Question paper without answers:

Question paper with answers

3. String Literal

String Literal is stored in a read-only memory location, which is not stack!!!

9. Illegal Memory Access

In this problem, we can summarise the following four cases when illegal memory access happens:

  1. When you return an address on the stack that has been "cleared"

long *bar()
{
    long x = 10;
    return &x;
}
  1. When you try to write to (access) the address stored in an unintialized pointer.

long *bar()
{
    long *px;
    *px = 10;
    return px;
}
  1. When you did not allocate enough memory on the heap for the variable that a pointer points to. And you try to "access" the pointer by trying to write value into it.

long *bar()
{
    long *px;
    px = (long *)malloc(1);
    *px = 10;
    return px;
}
  1. When you access some address like decimal number 10, etc

long *bar()
{
    return (long *)10;
}

12. String Literal

According to CS1010 Notes,

A string literal refers to a string written between two " characters, such as "Hello world!". And it is stored in a read-only memory region (not the stack).

// Illegal
char *str1 = "Hello!";
str1[5] = '.';

// Legal
char str2[7] = "Hello!";
// or char str2[] = "Hello!"
str2[5] = '.';

The difference between the two is that str1 points to a read-only region in the memory, while str2 contains a copy of the string on the stack.

From this question, we can see that to create a copy of the string literal on the stack using arrays, we have two methods:

  1. char str[] or

  2. char str[num], where num is an integer number

And it is only when we define a pointer that points to the read-only memory region can't we modify its content.

13. Time Complexity

The (f) part is similar to AY22/23 Q14. Can compare and study later.

For now, I would say one possible way to reason is to see how many swap times we need to move the correct number to the correct position.
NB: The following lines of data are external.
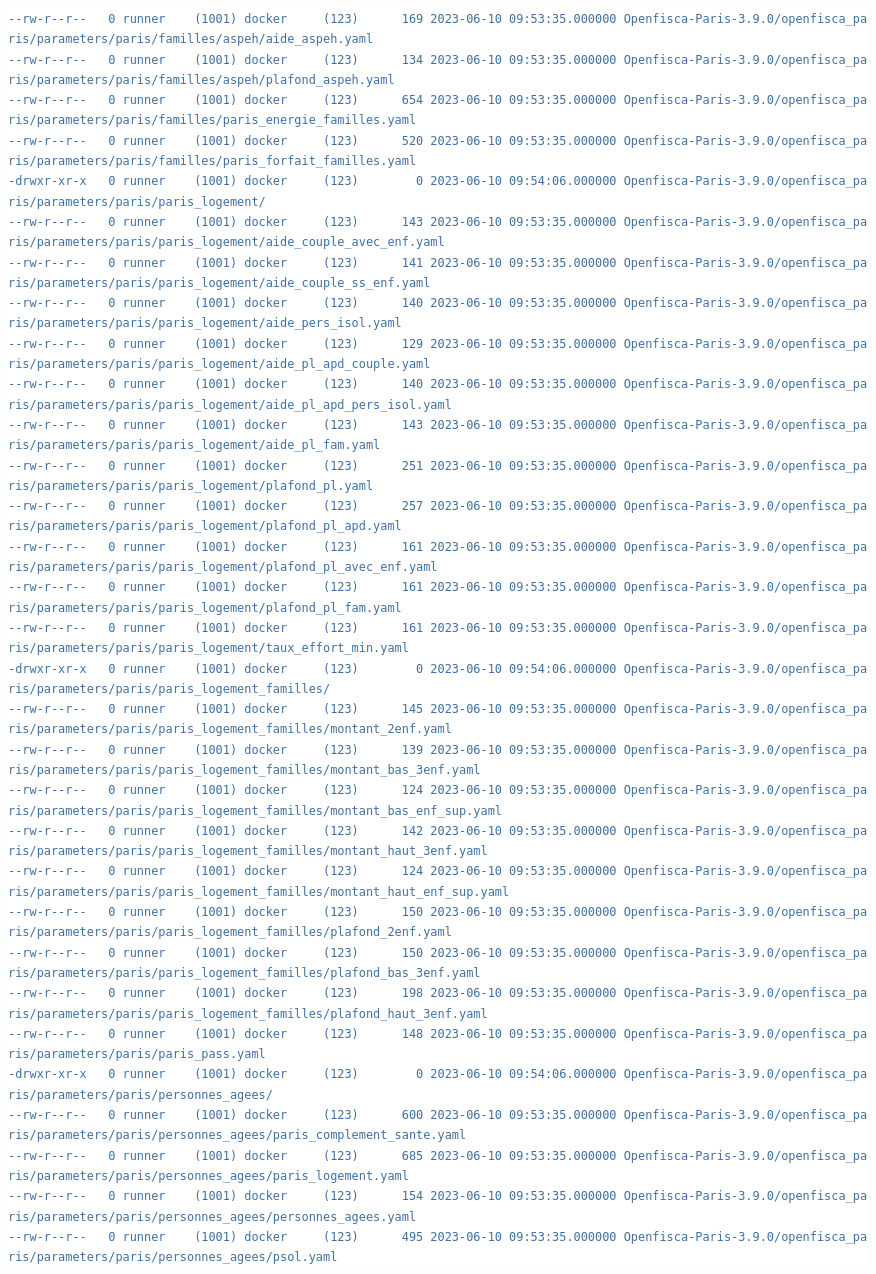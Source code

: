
 ```diff
--rw-r--r--   0 runner    (1001) docker     (123)      169 2023-06-10 09:53:35.000000 Openfisca-Paris-3.9.0/openfisca_paris/parameters/paris/familles/aspeh/aide_aspeh.yaml
--rw-r--r--   0 runner    (1001) docker     (123)      134 2023-06-10 09:53:35.000000 Openfisca-Paris-3.9.0/openfisca_paris/parameters/paris/familles/aspeh/plafond_aspeh.yaml
--rw-r--r--   0 runner    (1001) docker     (123)      654 2023-06-10 09:53:35.000000 Openfisca-Paris-3.9.0/openfisca_paris/parameters/paris/familles/paris_energie_familles.yaml
--rw-r--r--   0 runner    (1001) docker     (123)      520 2023-06-10 09:53:35.000000 Openfisca-Paris-3.9.0/openfisca_paris/parameters/paris/familles/paris_forfait_familles.yaml
-drwxr-xr-x   0 runner    (1001) docker     (123)        0 2023-06-10 09:54:06.000000 Openfisca-Paris-3.9.0/openfisca_paris/parameters/paris/paris_logement/
--rw-r--r--   0 runner    (1001) docker     (123)      143 2023-06-10 09:53:35.000000 Openfisca-Paris-3.9.0/openfisca_paris/parameters/paris/paris_logement/aide_couple_avec_enf.yaml
--rw-r--r--   0 runner    (1001) docker     (123)      141 2023-06-10 09:53:35.000000 Openfisca-Paris-3.9.0/openfisca_paris/parameters/paris/paris_logement/aide_couple_ss_enf.yaml
--rw-r--r--   0 runner    (1001) docker     (123)      140 2023-06-10 09:53:35.000000 Openfisca-Paris-3.9.0/openfisca_paris/parameters/paris/paris_logement/aide_pers_isol.yaml
--rw-r--r--   0 runner    (1001) docker     (123)      129 2023-06-10 09:53:35.000000 Openfisca-Paris-3.9.0/openfisca_paris/parameters/paris/paris_logement/aide_pl_apd_couple.yaml
--rw-r--r--   0 runner    (1001) docker     (123)      140 2023-06-10 09:53:35.000000 Openfisca-Paris-3.9.0/openfisca_paris/parameters/paris/paris_logement/aide_pl_apd_pers_isol.yaml
--rw-r--r--   0 runner    (1001) docker     (123)      143 2023-06-10 09:53:35.000000 Openfisca-Paris-3.9.0/openfisca_paris/parameters/paris/paris_logement/aide_pl_fam.yaml
--rw-r--r--   0 runner    (1001) docker     (123)      251 2023-06-10 09:53:35.000000 Openfisca-Paris-3.9.0/openfisca_paris/parameters/paris/paris_logement/plafond_pl.yaml
--rw-r--r--   0 runner    (1001) docker     (123)      257 2023-06-10 09:53:35.000000 Openfisca-Paris-3.9.0/openfisca_paris/parameters/paris/paris_logement/plafond_pl_apd.yaml
--rw-r--r--   0 runner    (1001) docker     (123)      161 2023-06-10 09:53:35.000000 Openfisca-Paris-3.9.0/openfisca_paris/parameters/paris/paris_logement/plafond_pl_avec_enf.yaml
--rw-r--r--   0 runner    (1001) docker     (123)      161 2023-06-10 09:53:35.000000 Openfisca-Paris-3.9.0/openfisca_paris/parameters/paris/paris_logement/plafond_pl_fam.yaml
--rw-r--r--   0 runner    (1001) docker     (123)      161 2023-06-10 09:53:35.000000 Openfisca-Paris-3.9.0/openfisca_paris/parameters/paris/paris_logement/taux_effort_min.yaml
-drwxr-xr-x   0 runner    (1001) docker     (123)        0 2023-06-10 09:54:06.000000 Openfisca-Paris-3.9.0/openfisca_paris/parameters/paris/paris_logement_familles/
--rw-r--r--   0 runner    (1001) docker     (123)      145 2023-06-10 09:53:35.000000 Openfisca-Paris-3.9.0/openfisca_paris/parameters/paris/paris_logement_familles/montant_2enf.yaml
--rw-r--r--   0 runner    (1001) docker     (123)      139 2023-06-10 09:53:35.000000 Openfisca-Paris-3.9.0/openfisca_paris/parameters/paris/paris_logement_familles/montant_bas_3enf.yaml
--rw-r--r--   0 runner    (1001) docker     (123)      124 2023-06-10 09:53:35.000000 Openfisca-Paris-3.9.0/openfisca_paris/parameters/paris/paris_logement_familles/montant_bas_enf_sup.yaml
--rw-r--r--   0 runner    (1001) docker     (123)      142 2023-06-10 09:53:35.000000 Openfisca-Paris-3.9.0/openfisca_paris/parameters/paris/paris_logement_familles/montant_haut_3enf.yaml
--rw-r--r--   0 runner    (1001) docker     (123)      124 2023-06-10 09:53:35.000000 Openfisca-Paris-3.9.0/openfisca_paris/parameters/paris/paris_logement_familles/montant_haut_enf_sup.yaml
--rw-r--r--   0 runner    (1001) docker     (123)      150 2023-06-10 09:53:35.000000 Openfisca-Paris-3.9.0/openfisca_paris/parameters/paris/paris_logement_familles/plafond_2enf.yaml
--rw-r--r--   0 runner    (1001) docker     (123)      150 2023-06-10 09:53:35.000000 Openfisca-Paris-3.9.0/openfisca_paris/parameters/paris/paris_logement_familles/plafond_bas_3enf.yaml
--rw-r--r--   0 runner    (1001) docker     (123)      198 2023-06-10 09:53:35.000000 Openfisca-Paris-3.9.0/openfisca_paris/parameters/paris/paris_logement_familles/plafond_haut_3enf.yaml
--rw-r--r--   0 runner    (1001) docker     (123)      148 2023-06-10 09:53:35.000000 Openfisca-Paris-3.9.0/openfisca_paris/parameters/paris/paris_pass.yaml
-drwxr-xr-x   0 runner    (1001) docker     (123)        0 2023-06-10 09:54:06.000000 Openfisca-Paris-3.9.0/openfisca_paris/parameters/paris/personnes_agees/
--rw-r--r--   0 runner    (1001) docker     (123)      600 2023-06-10 09:53:35.000000 Openfisca-Paris-3.9.0/openfisca_paris/parameters/paris/personnes_agees/paris_complement_sante.yaml
--rw-r--r--   0 runner    (1001) docker     (123)      685 2023-06-10 09:53:35.000000 Openfisca-Paris-3.9.0/openfisca_paris/parameters/paris/personnes_agees/paris_logement.yaml
--rw-r--r--   0 runner    (1001) docker     (123)      154 2023-06-10 09:53:35.000000 Openfisca-Paris-3.9.0/openfisca_paris/parameters/paris/personnes_agees/personnes_agees.yaml
--rw-r--r--   0 runner    (1001) docker     (123)      495 2023-06-10 09:53:35.000000 Openfisca-Paris-3.9.0/openfisca_paris/parameters/paris/personnes_agees/psol.yaml
```
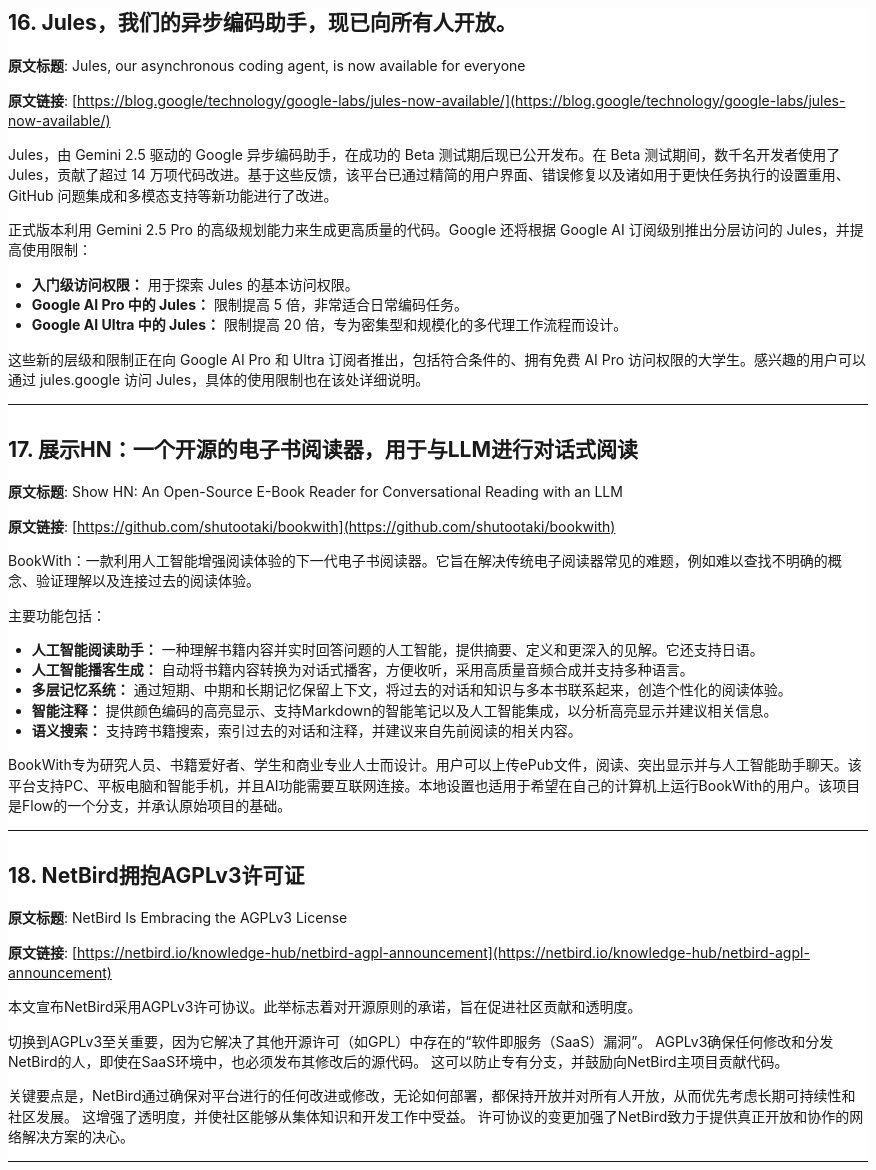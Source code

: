
## 16. Jules，我们的异步编码助手，现已向所有人开放。

**原文标题**: Jules, our asynchronous coding agent, is now available for everyone

**原文链接**: [https://blog.google/technology/google-labs/jules-now-available/](https://blog.google/technology/google-labs/jules-now-available/)

Jules，由 Gemini 2.5 驱动的 Google 异步编码助手，在成功的 Beta 测试期后现已公开发布。在 Beta 测试期间，数千名开发者使用了 Jules，贡献了超过 14 万项代码改进。基于这些反馈，该平台已通过精简的用户界面、错误修复以及诸如用于更快任务执行的设置重用、GitHub 问题集成和多模态支持等新功能进行了改进。

正式版本利用 Gemini 2.5 Pro 的高级规划能力来生成更高质量的代码。Google 还将根据 Google AI 订阅级别推出分层访问的 Jules，并提高使用限制：

*   **入门级访问权限：** 用于探索 Jules 的基本访问权限。
*   **Google AI Pro 中的 Jules：** 限制提高 5 倍，非常适合日常编码任务。
*   **Google AI Ultra 中的 Jules：** 限制提高 20 倍，专为密集型和规模化的多代理工作流程而设计。

这些新的层级和限制正在向 Google AI Pro 和 Ultra 订阅者推出，包括符合条件的、拥有免费 AI Pro 访问权限的大学生。感兴趣的用户可以通过 jules.google 访问 Jules，具体的使用限制也在该处详细说明。

---

## 17. 展示HN：一个开源的电子书阅读器，用于与LLM进行对话式阅读

**原文标题**: Show HN: An Open-Source E-Book Reader for Conversational Reading with an LLM

**原文链接**: [https://github.com/shutootaki/bookwith](https://github.com/shutootaki/bookwith)

BookWith：一款利用人工智能增强阅读体验的下一代电子书阅读器。它旨在解决传统电子阅读器常见的难题，例如难以查找不明确的概念、验证理解以及连接过去的阅读体验。

主要功能包括：

*   **人工智能阅读助手：** 一种理解书籍内容并实时回答问题的人工智能，提供摘要、定义和更深入的见解。它还支持日语。
*   **人工智能播客生成：** 自动将书籍内容转换为对话式播客，方便收听，采用高质量音频合成并支持多种语言。
*   **多层记忆系统：** 通过短期、中期和长期记忆保留上下文，将过去的对话和知识与多本书联系起来，创造个性化的阅读体验。
*   **智能注释：** 提供颜色编码的高亮显示、支持Markdown的智能笔记以及人工智能集成，以分析高亮显示并建议相关信息。
*   **语义搜索：** 支持跨书籍搜索，索引过去的对话和注释，并建议来自先前阅读的相关内容。

BookWith专为研究人员、书籍爱好者、学生和商业专业人士而设计。用户可以上传ePub文件，阅读、突出显示并与人工智能助手聊天。该平台支持PC、平板电脑和智能手机，并且AI功能需要互联网连接。本地设置也适用于希望在自己的计算机上运行BookWith的用户。该项目是Flow的一个分支，并承认原始项目的基础。

---

## 18. NetBird拥抱AGPLv3许可证

**原文标题**: NetBird Is Embracing the AGPLv3 License

**原文链接**: [https://netbird.io/knowledge-hub/netbird-agpl-announcement](https://netbird.io/knowledge-hub/netbird-agpl-announcement)

本文宣布NetBird采用AGPLv3许可协议。此举标志着对开源原则的承诺，旨在促进社区贡献和透明度。

切换到AGPLv3至关重要，因为它解决了其他开源许可（如GPL）中存在的“软件即服务（SaaS）漏洞”。 AGPLv3确保任何修改和分发NetBird的人，即使在SaaS环境中，也必须发布其修改后的源代码。 这可以防止专有分支，并鼓励向NetBird主项目贡献代码。

关键要点是，NetBird通过确保对平台进行的任何改进或修改，无论如何部署，都保持开放并对所有人开放，从而优先考虑长期可持续性和社区发展。 这增强了透明度，并使社区能够从集体知识和开发工作中受益。 许可协议的变更加强了NetBird致力于提供真正开放和协作的网络解决方案的决心。

---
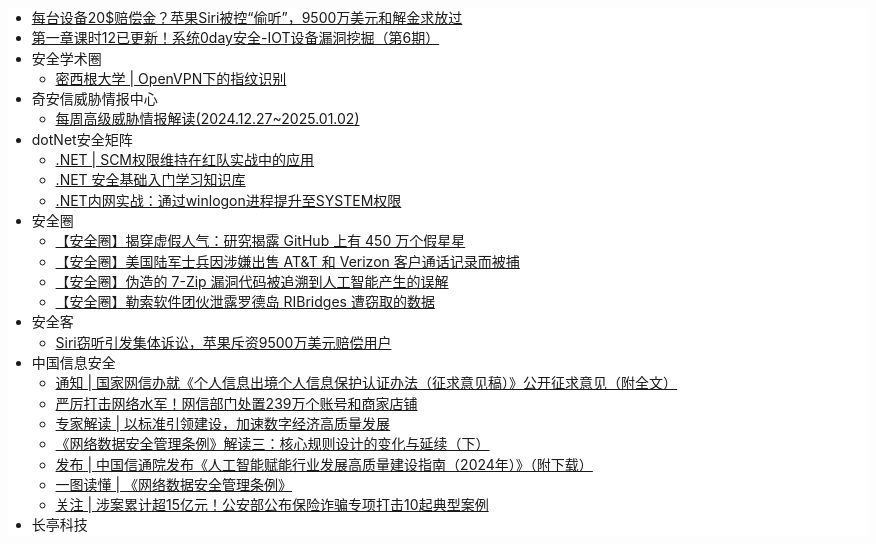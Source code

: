   - [每台设备20$赔偿金？苹果Siri被控“偷听”，9500万美元和解金求放过](https://mp.weixin.qq.com/s?__biz=MjM5NTc2MDYxMw==&mid=2458588040&idx=2&sn=b3e772502339bb7312abd3962a759f9d&chksm=b18c230286fbaa14f9a99454800b0e6519b27e93e3d7f4215a83559fb158f691b3c65eb6b873&scene=58&subscene=0#rd)
  - [第一章课时12已更新！系统0day安全-IOT设备漏洞挖掘（第6期）](https://mp.weixin.qq.com/s?__biz=MjM5NTc2MDYxMw==&mid=2458588040&idx=3&sn=c54a81adfa6bf7c53845b3652106407a&chksm=b18c230286fbaa1426c7e84fac1daa652e1df3e517dd4f8b403adb7f5e797f0fac9181d0e6fb&scene=58&subscene=0#rd)
- 安全学术圈
  - [密西根大学 | OpenVPN下的指纹识别](https://mp.weixin.qq.com/s?__biz=MzU5MTM5MTQ2MA==&mid=2247491520&idx=1&sn=f3bacbb23ae0aece8dec75f687816b13&chksm=fe2ee04bc959695d4b77fe314173c1efea4d13849e9b908fbceed0d0cd4649082bc8c2132ff4&scene=58&subscene=0#rd)
- 奇安信威胁情报中心
  - [每周高级威胁情报解读(2024.12.27~2025.01.02)](https://mp.weixin.qq.com/s?__biz=MzI2MDc2MDA4OA==&mid=2247513560&idx=1&sn=b1e2d9bc860d51ad2568faaa7a5a6adb&chksm=ea6642afdd11cbb94bb6c468d57895a3fb674473163b7fbf9dbde50eada2511ef3c022e3cd6a&scene=58&subscene=0#rd)
- dotNet安全矩阵
  - [.NET | SCM权限维持在红队实战中的应用](https://mp.weixin.qq.com/s?__biz=MzUyOTc3NTQ5MA==&mid=2247497904&idx=1&sn=5676b3ef2333f9be869e7dc21307792d&chksm=fa59565dcd2edf4be0b35b741fa9a4b4dbd4be86619166bdea6914cccb838683a372a1bb147c&scene=58&subscene=0#rd)
  - [.NET 安全基础入门学习知识库](https://mp.weixin.qq.com/s?__biz=MzUyOTc3NTQ5MA==&mid=2247497904&idx=2&sn=61a5bdf88a5c2fc13ab523c2e1c67798&chksm=fa59565dcd2edf4b4fe8e515d445ae0e9c44a4dd8f50ade42e52f4213f43c5be7421252d562c&scene=58&subscene=0#rd)
  - [.NET内网实战：通过winlogon进程提升至SYSTEM权限](https://mp.weixin.qq.com/s?__biz=MzUyOTc3NTQ5MA==&mid=2247497904&idx=3&sn=a96c395b5d6cbca3fd017deb36ba2f37&chksm=fa59565dcd2edf4b5f7d694a7eb8cc7ba650d4a8ca2e0298d920d35675711c9336b54f6db77b&scene=58&subscene=0#rd)
- 安全圈
  - [【安全圈】揭穿虚假人气：研究揭露 GitHub 上有 450 万个假星星](https://mp.weixin.qq.com/s?__biz=MzIzMzE4NDU1OQ==&mid=2652067112&idx=1&sn=425e0c2e12fd7778269f7fa579522d47&chksm=f36e7968c419f07e35b42cc902697e4cfd76a13a6536a8a32ff9dfe128b2e939352bece6b075&scene=58&subscene=0#rd)
  - [【安全圈】美国陆军士兵因涉嫌出售 AT&T 和 Verizon 客户通话记录而被捕](https://mp.weixin.qq.com/s?__biz=MzIzMzE4NDU1OQ==&mid=2652067112&idx=2&sn=80ba8f697fada6825cb2276649351bf5&chksm=f36e7968c419f07e8331e5a011a4413155e434ec9da6f8423820229453f38304d2451a43ead1&scene=58&subscene=0#rd)
  - [【安全圈】伪造的 7-Zip 漏洞代码被追溯到人工智能产生的误解](https://mp.weixin.qq.com/s?__biz=MzIzMzE4NDU1OQ==&mid=2652067112&idx=3&sn=7e0c3ed063040f28dd8bb8c3ead818df&chksm=f36e7968c419f07e6117e2802423856581ea51449912efb9ef7a18550dc27bba052d7d7128e0&scene=58&subscene=0#rd)
  - [【安全圈】勒索软件团伙泄露罗德岛 RIBridges 遭窃取的数据](https://mp.weixin.qq.com/s?__biz=MzIzMzE4NDU1OQ==&mid=2652067112&idx=4&sn=93ea0083002288cd3c773772b6ffad0e&chksm=f36e7968c419f07eeb8dc876fc3fe31731e266fe325fa7b7b3648eca88d299819e6e838c3df8&scene=58&subscene=0#rd)
- 安全客
  - [Siri窃听引发集体诉讼，苹果斥资9500万美元赔偿用户](https://mp.weixin.qq.com/s?__biz=MzA5ODA0NDE2MA==&mid=2649787696&idx=1&sn=ea2f9e10e14547933467edfa7fb9767e&chksm=8893bd5fbfe43449d695846a129567646d0e906b8d1a3a32a1a07ceef04e23a607225f4054c1&scene=58&subscene=0#rd)
- 中国信息安全
  - [通知 | 国家网信办就《个人信息出境个人信息保护认证办法（征求意见稿）》公开征求意见（附全文）](https://mp.weixin.qq.com/s?__biz=MzA5MzE5MDAzOA==&mid=2664233842&idx=1&sn=36a6cd37d73e7c4db1ae35f9228631c9&chksm=8b59f98bbc2e709d4c3dc54abd782fc828e65171b4c076141b59ad4a11fe950094eee0ed06e6&scene=58&subscene=0#rd)
  - [严厉打击网络水军！网信部门处置239万个账号和商家店铺](https://mp.weixin.qq.com/s?__biz=MzA5MzE5MDAzOA==&mid=2664233842&idx=2&sn=8ee7d703dc817b95626bad6b45a9a9af&chksm=8b59f98bbc2e709d4d28a87d30e11fc97bafabad60452986ebf499683274a87e249323851b76&scene=58&subscene=0#rd)
  - [专家解读 | 以标准引领建设，加速数字经济高质量发展](https://mp.weixin.qq.com/s?__biz=MzA5MzE5MDAzOA==&mid=2664233842&idx=3&sn=f6a400c589cf44d17086c681aa25456c&chksm=8b59f98bbc2e709d86aeaa6309de5f5455ac47bcb2dffcbee23e63da39cfc83cbbbe70a692fc&scene=58&subscene=0#rd)
  - [《网络数据安全管理条例》解读三：核心规则设计的变化与延续（下）](https://mp.weixin.qq.com/s?__biz=MzA5MzE5MDAzOA==&mid=2664233842&idx=4&sn=d35650085d9519ebea2db923ee239410&chksm=8b59f98bbc2e709d7c619001f14eeae674b4ed3b00c2f8d05b161e8617c0385ad5dd4e7f374e&scene=58&subscene=0#rd)
  - [发布 | 中国信通院发布《人工智能赋能行业发展高质量建设指南（2024年）》（附下载）](https://mp.weixin.qq.com/s?__biz=MzA5MzE5MDAzOA==&mid=2664233842&idx=5&sn=0b34cd568052cd8befe9e5bb50e0aa5b&chksm=8b59f98bbc2e709d9c56e41fc7acfce6a71980a0319bbda4d222028a5c536040994543e51830&scene=58&subscene=0#rd)
  - [一图读懂 | 《网络数据安全管理条例》](https://mp.weixin.qq.com/s?__biz=MzA5MzE5MDAzOA==&mid=2664233842&idx=6&sn=9dfae255ce63234f0e3fad2869cdec80&chksm=8b59f98bbc2e709dadc93b85351b773e3cef5e31680ff6c38acc725c2873db00315b9c6e060a&scene=58&subscene=0#rd)
  - [关注 | 涉案累计超15亿元！公安部公布保险诈骗专项打击10起典型案例](https://mp.weixin.qq.com/s?__biz=MzA5MzE5MDAzOA==&mid=2664233842&idx=7&sn=8df0e7986a06a8e3b23cef04187513c5&chksm=8b59f98bbc2e709dfcbabe561a420ea3c881fad762a2ef50a6a327568f7273e305a2919e39e7&scene=58&subscene=0#rd)
- 长亭科技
For example, if our input is 4321, to move 4 to the last, in this algorithm, we need 4 swaps. (Although it is not the case you move 4 all the way to the last like what we have seen in the bubble sort algorithm, the actual case is when you move 4 to a "temp" place, you will move 3 to a "temp" place also, which may be a little bit consuing. But anyway, the total swap times we need is 4 for the number 4). Similarly, for 3, we need 3 moves. So, for the input n, we just need the sum from 1 to n, which is O(N2)O(N^2)O(N2).